(Beginning of Records for the task)

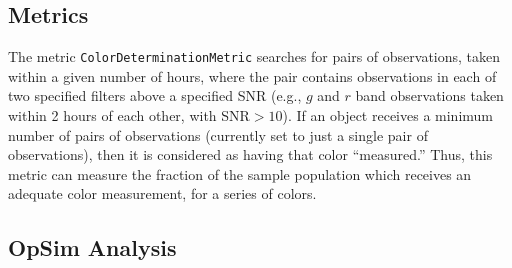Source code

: 
\subsection{Metrics}
\label{sec:\secname:metrics}

The metric {\tt ColorDeterminationMetric} searches for pairs of
observations, taken within a given number of hours, where the pair
contains observations in each of two specified filters above a
specified SNR (e.g., $g$ and $r$ band observations taken within 2
hours of each other, with SNR$>10$). If an object receives a minimum
number of pairs of observations (currently set to just a single pair
of observations), then it is considered as having that color
``measured.'' Thus, this metric can measure the fraction of the sample
population which receives an adequate color measurement, for a series
of colors.



\subsection{OpSim Analysis}
\label{sec:\secname:analysis}

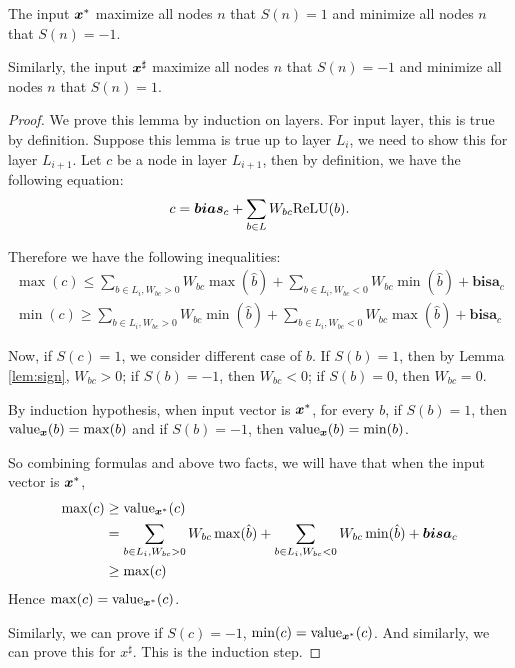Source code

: 	\begin{lemma}\label{lem:key1}\label{lemma2}
		
		
		
		The input $\boldsymbol{x}^*$ maximize all nodes $n$ that $S(n)=1$ and minimize all nodes $n$ that $S(n)=-1$.
		
		Similarly, the input $\boldsymbol{x}^\sharp$ maximize all nodes $n$ that $S(n)=-1$ and minimize all nodes $n$ that $S(n)=1$.
	\end{lemma}
	
	\begin{proof}
		We prove this lemma by induction on layers. For input layer, this is true by definition. Suppose this lemma is true up to layer $L_i$, we need to show this for layer $L_{i+1}$. Let $c$ be a node in layer $L_{i+1}$, then by definition, we have the following equation: \begin{align*}
			c = \boldsymbol{bias}_c+\sum_{b\in L}W_{bc}\mathrm{ReLU}(b).
		\end{align*}
		
		Therefore we have the following inequalities:\begin{align*}
				\max(c)\leq\sum_{b \in L_i, W_{bc }>0}W_{bc} \max(\hat{b}) + \sum_{b \in L_i, W_{bc}<0}W_{bc} \min(\hat{b}) + \boldsymbol{bisa}_c\\
			\min(c)\geq\sum_{b \in L_i, W_{bc}>0}W_{bc} \min(\hat{b}) + \sum_{b \in L_i, W_{bc}<0}W_{bc} \max(\hat{b}) + \boldsymbol{bisa}_c
		\end{align*}
		
		
		
		
		Now, if $S(c)=1$, we consider different case of $b$. If $S(b)=1$, then by Lemma \ref{lem:sign}, $W_{bc}>0$; if $S(b)=-1$, then $W_{bc}<0$; if $S(b)=0$, then $W_{bc}=0$.
		
		By induction hypothesis, when input vector is $\boldsymbol{x}^{*}$, for every $b$, if $S(b)=1$, then ${\textrm{value}}_{\boldsymbol{x}}(b)=\max(b)$ and if $S(b)=-1$, then ${\textrm{value}}_{\boldsymbol{x}}(b)=\min(b)$.
		
		So combining formulas and above two facts, we will have that when the input vector is $\boldsymbol{x}^*$, \begin{align*}
			\max(c)&\geq{\textrm{value}}_{\boldsymbol{x}^*}(c) \\
			&= \sum_{b \in L_i, W_{bc}>0}W_{bc} \max(\hat{b}) + \sum_{b \in L_i, W_{bc}<0}W_{bc} \min(\hat{b}) + \boldsymbol{bisa}_c\\
			&\geq\max(c)
		\end{align*}  Hence $\max(c)={\textrm{value}}_{\boldsymbol{x}^*}(c)$. 
		
		Similarly, we can prove if $S(c)=-1$, $\min(c)={\textrm{value}}_{\boldsymbol{x}^*}(c)$. And similarly, we can prove this for $x^\sharp$. This is the induction step. 
	\end{proof}
	

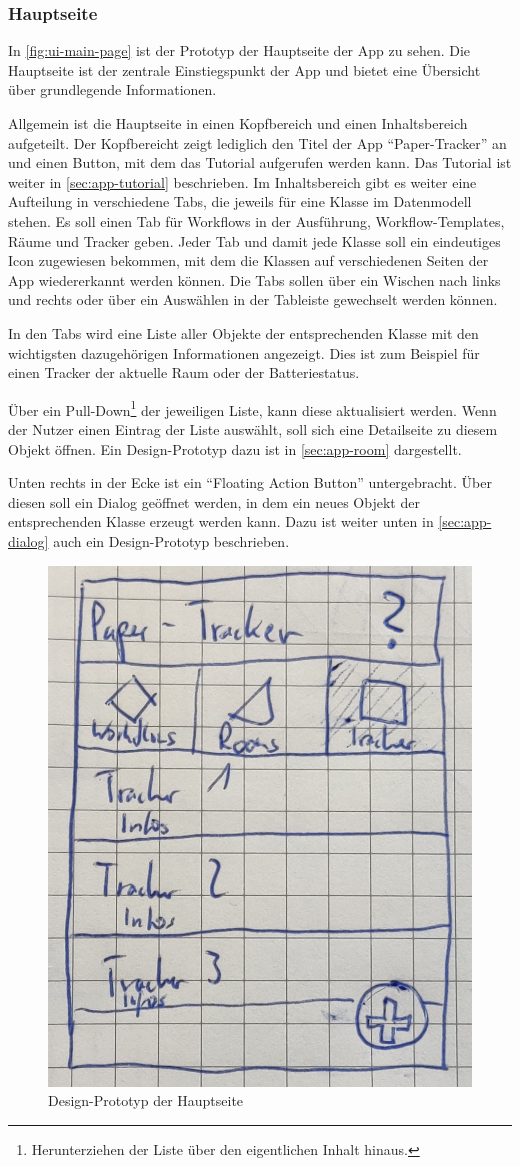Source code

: \FloatBarrier
\subsubsection{Hauptseite}

In \autoref{fig:ui-main-page} ist der Prototyp der Hauptseite der App zu sehen.
Die Hauptseite ist der zentrale Einstiegspunkt der App und bietet eine Übersicht über grundlegende
Informationen.

Allgemein ist die Hauptseite in einen Kopfbereich und einen Inhaltsbereich aufgeteilt.
Der Kopfbereicht zeigt lediglich den Titel der App \enquote{Paper-Tracker} an und einen Button, mit dem das Tutorial aufgerufen werden kann.
Das Tutorial ist weiter in \autoref{sec:app-tutorial} beschrieben.
Im Inhaltsbereich gibt es weiter eine Aufteilung in verschiedene Tabs, die jeweils für eine Klasse im Datenmodell stehen.
Es soll einen Tab für Workflows in der Ausführung, Workflow-Templates, Räume und Tracker geben.
Jeder Tab und damit jede Klasse soll ein eindeutiges Icon zugewiesen bekommen, mit dem die Klassen auf verschiedenen Seiten der App wiedererkannt werden können.
Die Tabs sollen über ein Wischen nach links und rechts oder über ein Auswählen in der Tableiste gewechselt werden können.

In den Tabs wird eine Liste aller Objekte der entsprechenden Klasse mit den wichtigsten dazugehörigen Informationen angezeigt.
Dies ist zum Beispiel für einen Tracker der aktuelle Raum oder der Batteriestatus.

Über ein Pull-Down\footnote{Herunterziehen der Liste über den eigentlichen Inhalt hinaus.} der jeweiligen Liste, kann diese aktualisiert werden.
Wenn der Nutzer einen Eintrag der Liste auswählt, soll sich eine Detailseite zu diesem Objekt öffnen.
Ein Design-Prototyp dazu ist in \autoref{sec:app-room} dargestellt.

Unten rechts in der Ecke ist ein \enquote{Floating Action Button} untergebracht.
Über diesen soll ein Dialog geöffnet werden, in dem ein neues Objekt der entsprechenden Klasse erzeugt werden kann.
Dazu ist weiter unten in \autoref{sec:app-dialog} auch ein Design-Prototyp beschrieben.

\begin{figure}[h!tbp]
	\includegraphics[width=.4\textwidth]{images/ui-prototype/main_page.jpg}
	\centering
	\caption{Design-Prototyp der Hauptseite}
	\label{fig:ui-main-page}
\end{figure}

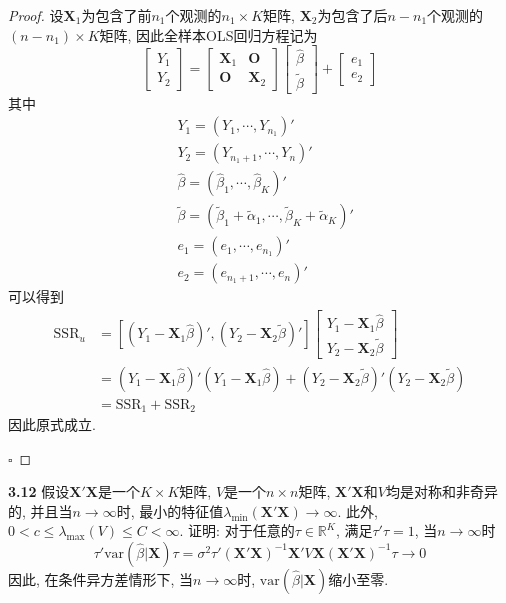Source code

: \documentclass[cn,12pt,math=mtpro2,citestyle=gb7714-2015,bibstyle=gb7714-2015,twocol,mode=simple]{elegantbook}
\newcommand{\var}{\text{var}}
\newcommand{\hbeta}{\hat{\beta}}
\newcommand{\tbeta}{\tilde{\beta}}
\begin{document}
\begin{proof}
  设$\mathbf{X}_1$为包含了前$n_1$个观测的$n_1\times K$矩阵, $\mathbf{X}_2$为包含了后$n-n_1$个观测的$(n-n_1)\times K$矩阵, 因此全样本OLS回归方程记为
  $$\begin{bmatrix}
 Y_1\\
 Y_2
\end{bmatrix}=\begin{bmatrix}
 \mathbf{X}_1 & \mathbf{O}\\
 \mathbf{O} & \mathbf{X}_2
\end{bmatrix}\begin{bmatrix}
 \hbeta\\
 \tbeta
\end{bmatrix}+\begin{bmatrix}
                e_1 \\
                e_2
              \end{bmatrix}$$
其中
\begin{align*}
 &Y_1=(Y_1,\cdots,Y_{n_1})'  \\
 &Y_2=(Y_{n_1+1},\cdots,Y_n)'  \\
 &\hbeta=(\hbeta_1,\cdots,\hbeta_K)' \\
 &\tbeta=(\tbeta_1+\tilde{\alpha}_1,\cdots,\tbeta_K+\tilde{\alpha}_K)' \\
 &e_1=(e_1,\cdots,e_{n_1})' \\
 &e_2=(e_{n_1+1},\cdots,e_n)'
\end{align*}
可以得到
\begin{align*}
\text{SSR}_u&=[(Y_1-\mathbf{X}_1\hbeta)', (Y_2-\mathbf{X}_2\tbeta)']\begin{bmatrix}
                                                                                 Y_1-\mathbf{X}_1\hbeta \\
                                                                                 Y_2-\mathbf{X}_2\tbeta
                                                                                \end{bmatrix} \\
&=(Y_1-\mathbf{X}_1\hbeta)'(Y_1-\mathbf{X}_1\hbeta)+(Y_2-\mathbf{X}_2\tbeta)'(Y_2-\mathbf{X}_2\tbeta) \\
&=\text{SSR}_1+\text{SSR}_2
\end{align*}
因此原式成立.

$\square$
\end{proof}

\textbf{3.12} 假设$\mathbf{X}'\mathbf{X}$是一个$K\times K$矩阵, $V$是一个$n\times n$矩阵, $\mathbf{X}'\mathbf{X}$和$V$均是对称和非奇异的, 并且当$n \rightarrow\infty$时, 最小的特征值$\lambda_{\min}(\mathbf{X}'\mathbf{X})\rightarrow\infty$. 此外, $0<c\leq \lambda_{\max}(V)\leq C<\infty$. 证明: 对于任意的$\tau \in \mathbb{R}^K$, 满足$\tau'\tau=1$, 当$n\rightarrow\infty$时
$$\tau'\var(\hbeta|\mathbf{X})\tau=\sigma^2\tau'(\mathbf{X}'\mathbf{X})^{-1}\mathbf{X}'V\mathbf{X}(\mathbf{X}'\mathbf{X})^{-1}\tau \rightarrow 0$$
因此, 在条件异方差情形下, 当$n\rightarrow\infty$时, $\var(\hbeta|\mathbf{X})$缩小至零.
\end{document}
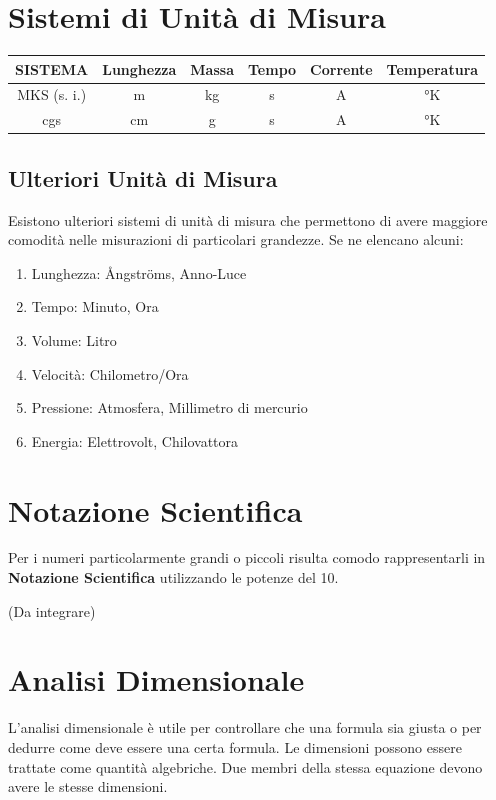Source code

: \documentclass[12pt,oneside]{book}
\begin{document}
\section{Sistemi di Unità di Misura}
\begin{center}
    \bgroup
    \def\arraystretch{1.5}
    \begin{tabular}{ |c| c c c c c|}
        \hline
        SISTEMA     & Lunghezza & Massa & Tempo & Corrente & Temperatura \\
        \hline
        MKS (s. i.) & m         & kg    & s     & A        & °K          \\
        \hline
        cgs         & cm        & g     & s     & A        & °K          \\
        \hline
    \end{tabular}
    \egroup
\end{center}

\subsection{Ulteriori Unità di Misura}
Esistono ulteriori sistemi di unità di misura che permettono di avere maggiore comodità
nelle misurazioni di particolari grandezze.
Se ne elencano alcuni:

\begin{enumerate}
    \item Lunghezza:    \tabto{3cm} Ångströms, Anno-Luce
    \item Tempo:        \tabto{3cm} Minuto, Ora
    \item Volume:       \tabto{3cm} Litro
    \item Velocità:     \tabto{3cm} Chilometro/Ora
    \item Pressione:    \tabto{3cm} Atmosfera, Millimetro di mercurio
    \item Energia:      \tabto{3cm} Elettrovolt, Chilovattora
\end{enumerate}

\section{Notazione Scientifica}
Per i numeri particolarmente grandi o piccoli risulta comodo rappresentarli
in \textbf{Notazione Scientifica} utilizzando le potenze del 10.

(Da integrare)

\section{Analisi Dimensionale}
L'analisi dimensionale è utile per controllare che una formula sia giusta o per dedurre come deve
essere una certa formula.
Le dimensioni possono essere trattate come quantità algebriche. Due membri della stessa equazione devono avere le
stesse dimensioni.
\end{document}
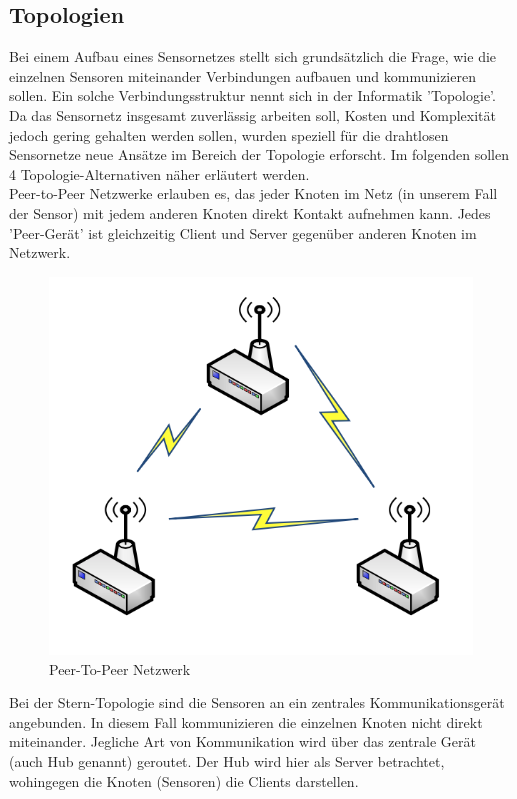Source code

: \subsection{Topologien}\label{ss:Topologien}

Bei einem Aufbau eines Sensornetzes stellt sich grundsätzlich die Frage, wie die einzelnen Sensoren miteinander Verbindungen aufbauen und kommunizieren sollen. Ein solche Verbindungsstruktur nennt sich in der Informatik 'Topologie'. Da das Sensornetz insgesamt zuverlässig arbeiten soll, Kosten und Komplexität jedoch gering gehalten werden sollen, wurden speziell für die drahtlosen Sensornetze neue Ansätze im Bereich der Topologie erforscht. Im folgenden sollen 4 Topologie-Alternativen näher erläutert werden. \\

Peer-to-Peer Netzwerke erlauben es, das jeder Knoten im Netz (in unserem Fall der Sensor) mit jedem anderen Knoten direkt Kontakt aufnehmen kann. Jedes 'Peer-Gerät' ist gleichzeitig Client und Server gegenüber anderen Knoten im Netzwerk.\\

\begin{figure}[H] 
	\centering
	\includegraphics[scale=0.5]{Bilder/peertopeer}
	\caption{Peer-To-Peer Netzwerk\cite{d:kosmerchock}}
	\label{f:peertopeer}
\end{figure}

Bei der Stern-Topologie sind die Sensoren an ein zentrales Kommunikationsgerät angebunden. In diesem Fall kommunizieren die einzelnen Knoten nicht direkt miteinander. Jegliche Art von Kommunikation wird über das zentrale Gerät (auch Hub genannt) geroutet. Der Hub wird hier als Server betrachtet, wohingegen die Knoten (Sensoren) die Clients darstellen. \\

(End of Records for the task)

Problem statement —
Reproduce, word for word, only the lines in the records above from the line with "Similarly, we can prove if" through the line with "App zu sehen.", including both ends; omit the pictures.

Result of this task —
		Similarly, we can prove if $S(c)=-1$, $\min(c)={\textrm{value}}_{\boldsymbol{x}^*}(c)$. And similarly, we can prove this for $x^\sharp$. This is the induction step. 
	\end{proof}
	

Source code

: \FloatBarrier
\subsubsection{Hauptseite}

In \autoref{fig:ui-main-page} ist der Prototyp der Hauptseite der App zu sehen.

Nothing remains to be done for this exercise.